### AIM OF THE TASK
Give back the listing word for word, from top to bottom.
===== RECORDED INFORMATION
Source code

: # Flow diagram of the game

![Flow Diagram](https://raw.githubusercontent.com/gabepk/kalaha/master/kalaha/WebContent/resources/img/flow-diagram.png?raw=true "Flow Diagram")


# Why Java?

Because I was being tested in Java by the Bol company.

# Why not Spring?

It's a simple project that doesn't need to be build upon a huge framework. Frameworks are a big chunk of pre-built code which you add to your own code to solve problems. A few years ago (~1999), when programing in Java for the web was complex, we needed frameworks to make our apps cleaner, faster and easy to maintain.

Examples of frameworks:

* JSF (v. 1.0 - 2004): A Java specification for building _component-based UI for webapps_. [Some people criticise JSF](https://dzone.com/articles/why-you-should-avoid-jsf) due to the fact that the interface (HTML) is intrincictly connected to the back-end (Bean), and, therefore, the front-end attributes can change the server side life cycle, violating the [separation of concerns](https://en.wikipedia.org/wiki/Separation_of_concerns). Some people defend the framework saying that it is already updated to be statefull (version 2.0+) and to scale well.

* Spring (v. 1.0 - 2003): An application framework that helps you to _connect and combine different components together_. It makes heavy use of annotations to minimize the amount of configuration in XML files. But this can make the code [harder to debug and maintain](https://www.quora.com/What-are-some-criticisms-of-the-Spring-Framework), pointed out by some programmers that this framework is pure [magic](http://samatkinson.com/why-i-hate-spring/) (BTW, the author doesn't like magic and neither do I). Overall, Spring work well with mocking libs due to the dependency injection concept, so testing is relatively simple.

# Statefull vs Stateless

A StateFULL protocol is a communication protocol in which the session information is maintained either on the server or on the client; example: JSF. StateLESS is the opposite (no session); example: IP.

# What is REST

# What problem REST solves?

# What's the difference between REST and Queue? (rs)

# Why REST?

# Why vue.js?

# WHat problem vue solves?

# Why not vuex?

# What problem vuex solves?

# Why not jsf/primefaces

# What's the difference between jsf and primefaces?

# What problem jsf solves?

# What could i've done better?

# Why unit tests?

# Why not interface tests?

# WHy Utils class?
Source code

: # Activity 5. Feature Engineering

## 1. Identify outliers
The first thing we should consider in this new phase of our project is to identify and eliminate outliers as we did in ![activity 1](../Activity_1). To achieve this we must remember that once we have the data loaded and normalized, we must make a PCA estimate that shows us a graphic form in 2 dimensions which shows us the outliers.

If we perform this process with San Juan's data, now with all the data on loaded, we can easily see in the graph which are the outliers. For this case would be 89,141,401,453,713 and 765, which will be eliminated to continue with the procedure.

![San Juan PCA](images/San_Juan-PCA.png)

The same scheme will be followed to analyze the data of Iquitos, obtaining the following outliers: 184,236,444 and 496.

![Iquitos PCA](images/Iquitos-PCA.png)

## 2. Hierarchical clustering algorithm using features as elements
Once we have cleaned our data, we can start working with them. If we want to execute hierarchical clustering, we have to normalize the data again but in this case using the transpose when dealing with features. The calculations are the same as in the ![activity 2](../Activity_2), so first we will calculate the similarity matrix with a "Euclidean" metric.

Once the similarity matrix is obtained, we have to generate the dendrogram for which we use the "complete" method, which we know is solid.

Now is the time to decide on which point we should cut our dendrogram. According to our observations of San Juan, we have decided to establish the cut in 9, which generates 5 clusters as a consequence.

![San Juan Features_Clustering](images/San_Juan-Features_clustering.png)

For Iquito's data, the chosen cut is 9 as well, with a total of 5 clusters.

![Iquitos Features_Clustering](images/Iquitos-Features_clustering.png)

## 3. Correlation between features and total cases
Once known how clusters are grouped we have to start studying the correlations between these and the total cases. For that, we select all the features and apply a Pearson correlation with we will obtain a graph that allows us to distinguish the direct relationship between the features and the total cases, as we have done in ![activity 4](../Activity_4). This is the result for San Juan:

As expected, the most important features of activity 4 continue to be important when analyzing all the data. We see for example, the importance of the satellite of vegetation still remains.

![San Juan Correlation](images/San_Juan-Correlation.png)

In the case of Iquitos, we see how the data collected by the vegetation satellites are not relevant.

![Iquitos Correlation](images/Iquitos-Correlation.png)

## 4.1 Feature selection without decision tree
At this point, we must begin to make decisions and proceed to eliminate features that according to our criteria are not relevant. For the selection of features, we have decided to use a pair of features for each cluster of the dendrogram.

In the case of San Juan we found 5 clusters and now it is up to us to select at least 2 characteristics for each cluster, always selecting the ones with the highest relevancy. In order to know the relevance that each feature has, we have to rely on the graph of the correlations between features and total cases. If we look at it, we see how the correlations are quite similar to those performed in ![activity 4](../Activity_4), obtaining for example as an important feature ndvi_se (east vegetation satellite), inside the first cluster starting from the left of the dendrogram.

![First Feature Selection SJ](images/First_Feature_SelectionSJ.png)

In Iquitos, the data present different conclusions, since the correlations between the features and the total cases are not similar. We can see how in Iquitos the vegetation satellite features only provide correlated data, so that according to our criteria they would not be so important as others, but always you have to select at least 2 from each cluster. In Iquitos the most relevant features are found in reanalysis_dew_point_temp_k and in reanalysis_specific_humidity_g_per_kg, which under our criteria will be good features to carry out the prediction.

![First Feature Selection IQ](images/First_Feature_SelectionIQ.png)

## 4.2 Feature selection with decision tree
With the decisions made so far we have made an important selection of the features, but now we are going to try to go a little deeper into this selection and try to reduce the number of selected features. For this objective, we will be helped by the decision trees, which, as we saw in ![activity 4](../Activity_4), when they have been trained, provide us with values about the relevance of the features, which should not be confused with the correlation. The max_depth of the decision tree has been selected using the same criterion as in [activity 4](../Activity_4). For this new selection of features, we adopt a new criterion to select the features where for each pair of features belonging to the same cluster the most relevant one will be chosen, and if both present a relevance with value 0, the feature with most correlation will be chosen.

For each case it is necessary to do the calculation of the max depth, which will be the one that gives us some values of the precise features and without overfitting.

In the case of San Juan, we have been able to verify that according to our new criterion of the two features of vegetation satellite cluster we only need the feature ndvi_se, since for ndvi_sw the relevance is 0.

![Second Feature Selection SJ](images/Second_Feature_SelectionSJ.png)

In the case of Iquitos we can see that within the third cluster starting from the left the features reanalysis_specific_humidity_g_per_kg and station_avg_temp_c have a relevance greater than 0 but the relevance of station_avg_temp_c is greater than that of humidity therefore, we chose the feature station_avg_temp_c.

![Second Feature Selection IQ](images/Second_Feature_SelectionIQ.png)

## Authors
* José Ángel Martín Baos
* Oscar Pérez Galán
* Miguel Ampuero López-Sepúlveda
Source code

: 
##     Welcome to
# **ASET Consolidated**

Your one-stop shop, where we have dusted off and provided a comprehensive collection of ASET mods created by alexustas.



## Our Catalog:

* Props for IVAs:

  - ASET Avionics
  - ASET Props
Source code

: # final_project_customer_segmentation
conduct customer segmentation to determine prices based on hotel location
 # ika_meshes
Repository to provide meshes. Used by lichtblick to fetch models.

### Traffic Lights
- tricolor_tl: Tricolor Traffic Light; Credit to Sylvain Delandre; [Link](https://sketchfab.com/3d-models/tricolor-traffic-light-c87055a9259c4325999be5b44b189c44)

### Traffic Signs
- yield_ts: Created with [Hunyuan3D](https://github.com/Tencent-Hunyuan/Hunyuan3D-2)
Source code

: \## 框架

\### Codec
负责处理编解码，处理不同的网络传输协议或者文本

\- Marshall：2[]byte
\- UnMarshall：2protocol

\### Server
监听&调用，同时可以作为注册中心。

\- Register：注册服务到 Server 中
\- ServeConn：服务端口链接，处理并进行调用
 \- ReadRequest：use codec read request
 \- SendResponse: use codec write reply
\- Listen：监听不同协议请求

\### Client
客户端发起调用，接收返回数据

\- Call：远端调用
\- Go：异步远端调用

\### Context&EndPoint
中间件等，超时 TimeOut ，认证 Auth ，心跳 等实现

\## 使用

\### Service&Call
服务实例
==========
### RESULT BELOW
Source code

: # Flow diagram of the game

![Flow Diagram](https://raw.githubusercontent.com/gabepk/kalaha/master/kalaha/WebContent/resources/img/flow-diagram.png?raw=true "Flow Diagram")


# Why Java?

Because I was being tested in Java by the Bol company.

# Why not Spring?

It's a simple project that doesn't need to be build upon a huge framework. Frameworks are a big chunk of pre-built code which you add to your own code to solve problems. A few years ago (~1999), when programing in Java for the web was complex, we needed frameworks to make our apps cleaner, faster and easy to maintain.

Examples of frameworks:

* JSF (v. 1.0 - 2004): A Java specification for building _component-based UI for webapps_. [Some people criticise JSF](https://dzone.com/articles/why-you-should-avoid-jsf) due to the fact that the interface (HTML) is intrincictly connected to the back-end (Bean), and, therefore, the front-end attributes can change the server side life cycle, violating the [separation of concerns](https://en.wikipedia.org/wiki/Separation_of_concerns). Some people defend the framework saying that it is already updated to be statefull (version 2.0+) and to scale well.

* Spring (v. 1.0 - 2003): An application framework that helps you to _connect and combine different components together_. It makes heavy use of annotations to minimize the amount of configuration in XML files. But this can make the code [harder to debug and maintain](https://www.quora.com/What-are-some-criticisms-of-the-Spring-Framework), pointed out by some programmers that this framework is pure [magic](http://samatkinson.com/why-i-hate-spring/) (BTW, the author doesn't like magic and neither do I). Overall, Spring work well with mocking libs due to the dependency injection concept, so testing is relatively simple.

# Statefull vs Stateless

A StateFULL protocol is a communication protocol in which the session information is maintained either on the server or on the client; example: JSF. StateLESS is the opposite (no session); example: IP.

# What is REST

# What problem REST solves?

# What's the difference between REST and Queue? (rs)

# Why REST?

# Why vue.js?

# WHat problem vue solves?

# Why not vuex?

# What problem vuex solves?

# Why not jsf/primefaces

# What's the difference between jsf and primefaces?

# What problem jsf solves?

# What could i've done better?

# Why unit tests?

# Why not interface tests?

# WHy Utils class?
Source code

: # Activity 5. Feature Engineering

## 1. Identify outliers
The first thing we should consider in this new phase of our project is to identify and eliminate outliers as we did in ![activity 1](../Activity_1). To achieve this we must remember that once we have the data loaded and normalized, we must make a PCA estimate that shows us a graphic form in 2 dimensions which shows us the outliers.

If we perform this process with San Juan's data, now with all the data on loaded, we can easily see in the graph which are the outliers. For this case would be 89,141,401,453,713 and 765, which will be eliminated to continue with the procedure.

![San Juan PCA](images/San_Juan-PCA.png)

The same scheme will be followed to analyze the data of Iquitos, obtaining the following outliers: 184,236,444 and 496.

![Iquitos PCA](images/Iquitos-PCA.png)

## 2. Hierarchical clustering algorithm using features as elements
Once we have cleaned our data, we can start working with them. If we want to execute hierarchical clustering, we have to normalize the data again but in this case using the transpose when dealing with features. The calculations are the same as in the ![activity 2](../Activity_2), so first we will calculate the similarity matrix with a "Euclidean" metric.

Once the similarity matrix is obtained, we have to generate the dendrogram for which we use the "complete" method, which we know is solid.

Now is the time to decide on which point we should cut our dendrogram. According to our observations of San Juan, we have decided to establish the cut in 9, which generates 5 clusters as a consequence.

![San Juan Features_Clustering](images/San_Juan-Features_clustering.png)

For Iquito's data, the chosen cut is 9 as well, with a total of 5 clusters.

![Iquitos Features_Clustering](images/Iquitos-Features_clustering.png)

## 3. Correlation between features and total cases
Once known how clusters are grouped we have to start studying the correlations between these and the total cases. For that, we select all the features and apply a Pearson correlation with we will obtain a graph that allows us to distinguish the direct relationship between the features and the total cases, as we have done in ![activity 4](../Activity_4). This is the result for San Juan:

As expected, the most important features of activity 4 continue to be important when analyzing all the data. We see for example, the importance of the satellite of vegetation still remains.

![San Juan Correlation](images/San_Juan-Correlation.png)

In the case of Iquitos, we see how the data collected by the vegetation satellites are not relevant.

![Iquitos Correlation](images/Iquitos-Correlation.png)

## 4.1 Feature selection without decision tree
At this point, we must begin to make decisions and proceed to eliminate features that according to our criteria are not relevant. For the selection of features, we have decided to use a pair of features for each cluster of the dendrogram.

In the case of San Juan we found 5 clusters and now it is up to us to select at least 2 characteristics for each cluster, always selecting the ones with the highest relevancy. In order to know the relevance that each feature has, we have to rely on the graph of the correlations between features and total cases. If we look at it, we see how the correlations are quite similar to those performed in ![activity 4](../Activity_4), obtaining for example as an important feature ndvi_se (east vegetation satellite), inside the first cluster starting from the left of the dendrogram.

![First Feature Selection SJ](images/First_Feature_SelectionSJ.png)

In Iquitos, the data present different conclusions, since the correlations between the features and the total cases are not similar. We can see how in Iquitos the vegetation satellite features only provide correlated data, so that according to our criteria they would not be so important as others, but always you have to select at least 2 from each cluster. In Iquitos the most relevant features are found in reanalysis_dew_point_temp_k and in reanalysis_specific_humidity_g_per_kg, which under our criteria will be good features to carry out the prediction.

![First Feature Selection IQ](images/First_Feature_SelectionIQ.png)

## 4.2 Feature selection with decision tree
With the decisions made so far we have made an important selection of the features, but now we are going to try to go a little deeper into this selection and try to reduce the number of selected features. For this objective, we will be helped by the decision trees, which, as we saw in ![activity 4](../Activity_4), when they have been trained, provide us with values about the relevance of the features, which should not be confused with the correlation. The max_depth of the decision tree has been selected using the same criterion as in [activity 4](../Activity_4). For this new selection of features, we adopt a new criterion to select the features where for each pair of features belonging to the same cluster the most relevant one will be chosen, and if both present a relevance with value 0, the feature with most correlation will be chosen.

For each case it is necessary to do the calculation of the max depth, which will be the one that gives us some values of the precise features and without overfitting.

In the case of San Juan, we have been able to verify that according to our new criterion of the two features of vegetation satellite cluster we only need the feature ndvi_se, since for ndvi_sw the relevance is 0.

![Second Feature Selection SJ](images/Second_Feature_SelectionSJ.png)

In the case of Iquitos we can see that within the third cluster starting from the left the features reanalysis_specific_humidity_g_per_kg and station_avg_temp_c have a relevance greater than 0 but the relevance of station_avg_temp_c is greater than that of humidity therefore, we chose the feature station_avg_temp_c.

![Second Feature Selection IQ](images/Second_Feature_SelectionIQ.png)

## Authors
* José Ángel Martín Baos
* Oscar Pérez Galán
* Miguel Ampuero López-Sepúlveda
Source code

: 
##     Welcome to
# **ASET Consolidated**

Your one-stop shop, where we have dusted off and provided a comprehensive collection of ASET mods created by alexustas.



## Our Catalog:

* Props for IVAs:

  - ASET Avionics
  - ASET Props
Source code

: # final_project_customer_segmentation
conduct customer segmentation to determine prices based on hotel location
 # ika_meshes
Repository to provide meshes. Used by lichtblick to fetch models.

### Traffic Lights
- tricolor_tl: Tricolor Traffic Light; Credit to Sylvain Delandre; [Link](https://sketchfab.com/3d-models/tricolor-traffic-light-c87055a9259c4325999be5b44b189c44)

### Traffic Signs
- yield_ts: Created with [Hunyuan3D](https://github.com/Tencent-Hunyuan/Hunyuan3D-2)
Source code

: \## 框架

\### Codec
负责处理编解码，处理不同的网络传输协议或者文本

\- Marshall：2[]byte
\- UnMarshall：2protocol

\### Server
监听&调用，同时可以作为注册中心。

\- Register：注册服务到 Server 中
\- ServeConn：服务端口链接，处理并进行调用
 \- ReadRequest：use codec read request
 \- SendResponse: use codec write reply
\- Listen：监听不同协议请求

\### Client
客户端发起调用，接收返回数据

\- Call：远端调用
\- Go：异步远端调用

\### Context&EndPoint
中间件等，超时 TimeOut ，认证 Auth ，心跳 等实现

\## 使用

\### Service&Call
服务实例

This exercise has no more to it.